Sorteed · 07/12/2024 12:56

Whyohwhyohwhy84 · 07/12/2024 11:41

Just want to say that although hard to read, your responses are helping me to put into words what I’m feeling. Yes, it feels like the affair went on even though the sex might have stopped. And that’s what h says wasn’t the case as it turned into a friendship. But what Msdoglady (ea) have said , rings so true to me. So to read that my feelings are (or might be) justified really helps me as it’s difficult to know what to think and do.

I think emotional affairs can be more painful than physical ones. When he had a bad day or was feeling down, it should have been you he turned to but it will have been her. She will know much more about his feelings and other intimate things than you will and that’s the painful bit. He trusted and wanted to share his feelings/thoughts/hopes/laughs etc with her not you.

I think you are putting him on a pedestal a bit. Kindest man etc.,,.he isn’t because what he has done is very unkind.

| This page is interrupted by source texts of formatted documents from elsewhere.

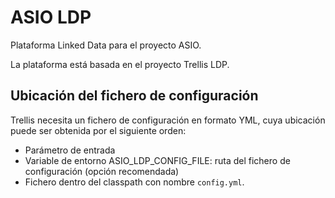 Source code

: # ASIO LDP

Plataforma Linked Data para el proyecto ASIO. 

La plataforma está basada en el proyecto Trellis LDP.

## Ubicación del fichero de configuración

Trellis necesita un fichero de configuración en formato YML, cuya ubicación puede ser obtenida por el siguiente orden:

- Parámetro de entrada
- Variable de entorno ASIO_LDP_CONFIG_FILE: ruta del fichero de configuración (opción recomendada)
- Fichero dentro del classpath con nombre `config.yml`.
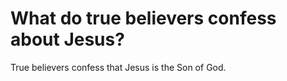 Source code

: # What do true believers confess about Jesus?

True believers confess that Jesus is the Son of God.
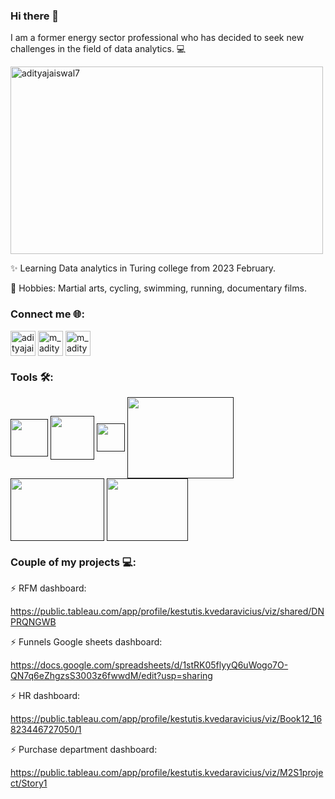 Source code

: ### Hi there 👋
I am a former energy sector professional who has decided to seek new challenges in the field of data analytics. 💻

<a href="https://media3.giphy.com/media/v1.Y2lkPTc5MGI3NjExZTY4eTF3aGcyNHhwcmFrNng5ampuazF3ZnByNnZpam1tZXNtZjR5dSZlcD12MV9pbnRlcm5hbF9naWZfYnlfaWQmY3Q9Zw/sOzHwf1DF8h96A5tXU/giphy.gif" target="blank"><img align="center" src="https://media3.giphy.com/media/v1.Y2lkPTc5MGI3NjExZTY4eTF3aGcyNHhwcmFrNng5ampuazF3ZnByNnZpam1tZXNtZjR5dSZlcD12MV9pbnRlcm5hbF9naWZfYnlfaWQmY3Q9Zw/sOzHwf1DF8h96A5tXU/giphy.gif" alt="adityajaiswal7" height="300" width="500" /></a> 

✨ Learning Data analytics in Turing college from 2023 February. 

💓 Hobbies: Martial arts, cycling, swimming, running, documentary films.

<h3 align="left">Connect me 🌐:</h3>
<p align="left">
<a href="https://www.linkedin.com/in/k%C4%99stutis-kvedaravi%C4%8Dius/" target="blank"><img align="center" src="https://icon-library.com/images/linkedin-app-icon/linkedin-app-icon-24.jpg" alt="adityajaiswal7" height="40" width="40" /></a>     
<a href="https://www.facebook.com/kestas.kvedaravicius/" target="blank"><img align="center" src="https://icon-library.com/images/facebook-icon-32-x-32/facebook-icon-32-x-32-4.jpg" alt="m_aditya_jaiswal" height="40" width="40" /></a>
<a href="mailto:kvedaravicius.kestutis@gmail.com" target="blank"><img align="center" src="https://icon-library.com/images/gmail-icon-svg/gmail-icon-svg-27.jpg" alt="m_aditya_jaiswal" height="40" width="40" /></a>

<h3 align="left">Tools 🛠:</h3>
<p align="left">
<a href="" target="blank"><img align="center" src="https://icon-library.com/images/sql-icon/sql-icon-5.jpg" height="60" width="60" /></a>  
<a href="" target="blank"><img align="center" src="https://www.westonschools.org/wp-content/uploads/2017/06/google-sheets-icon-300x284.jpg" height="70" width="70" /></a>  
<a href="" target="blank"><img align="center" src="https://static-00.iconduck.com/assets.00/ms-excel-icon-512x506-kad3cmyu.png" height="45" width="45" /></a>  
<a href="" target="blank"><img align="center" src="https://logowik.com/content/uploads/images/google-bigquery6102.jpg" height="130" width="170" /></a>      
<a href="" target="blank"><img align="center" src="https://logos-world.net/wp-content/uploads/2021/10/Tableau-Logo.png" height="100" width="150" /></a>       
<a href="" target="blank"><img align="center" src="https://www.svgrepo.com/show/303251/mysql-logo.svg" height="100" width="130" /></a>    
  
### Couple of my projects 💻:

⚡ RFM dashboard:

https://public.tableau.com/app/profile/kestutis.kvedaravicius/viz/shared/DNPRQNGWB

⚡ Funnels Google sheets dashboard:

https://docs.google.com/spreadsheets/d/1stRK05flyyQ6uWogo7O-QN7q6eZhgzsS3003z6fwwdM/edit?usp=sharing

⚡ HR dashboard:

https://public.tableau.com/app/profile/kestutis.kvedaravicius/viz/Book12_16823446727050/1

⚡ Purchase department dashboard:

https://public.tableau.com/app/profile/kestutis.kvedaravicius/viz/M2S1project/Story1
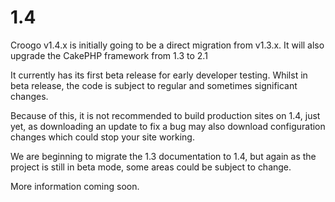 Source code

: # 1.4

Croogo v1.4.x is initially going to be a direct migration from v1.3.x. It will also upgrade the CakePHP framework from 1.3 to 2.1

It currently has its first beta release for early developer testing.  Whilst in beta release, the code is subject to regular and sometimes significant changes.  

Because of this, it is not recommended to build production sites on 1.4, just yet, as downloading an update to fix a bug may also download configuration changes which could stop your site working.

We are beginning to migrate the 1.3 documentation to 1.4, but again as the project is still in beta mode, some areas could be subject to change.

More information coming soon. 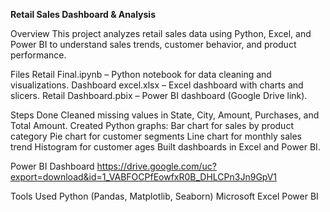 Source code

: **Retail Sales Dashboard & Analysis**

Overview
This project analyzes retail sales data using Python, Excel, and Power BI to understand sales trends, customer behavior, and product performance.

Files
Retail Final.ipynb – Python notebook for data cleaning and visualizations.
Dashboard excel.xlsx – Excel dashboard with charts and slicers.
Retail Dashboard.pbix – Power BI dashboard (Google Drive link).

Steps Done
Cleaned missing values in State, City, Amount, Purchases, and Total Amount.
Created Python graphs:
Bar chart for sales by product category
Pie chart for customer segments
Line chart for monthly sales trend
Histogram for customer ages
Built dashboards in Excel and Power BI.

Power BI Dashboard
https://drive.google.com/uc?export=download&id=1_VABFOCPfEowfxR0B_DHLCPn3Jn9GpV1

Tools Used
Python (Pandas, Matplotlib, Seaborn)
Microsoft Excel
Power BI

Opentooffers · 07/12/2024 13:20

Only a woman with low self esteem has an affair with a married man. A woman who has had the affair down-graded to friendship and still hangs in after being rejected, has even lower self esteem ( like on the floor, accepting his crumbs). Long term, that's not an attractive trait for anyone.
Don't now become his wife of low self-esteem. Hold your head high, you deserve better, it helps if he believes you deserve more too. You can assert this by having a temporary split, and making him earn and prove his way back rather than just 'trying to get over it', or 'put it behind you' or any other BS phrase used to try and move on. He should have to start from scratch again, date and woo you from a distance, that's the way to rebuild if you want to give him a chance - with no guarantees. Make him do the work to fix it.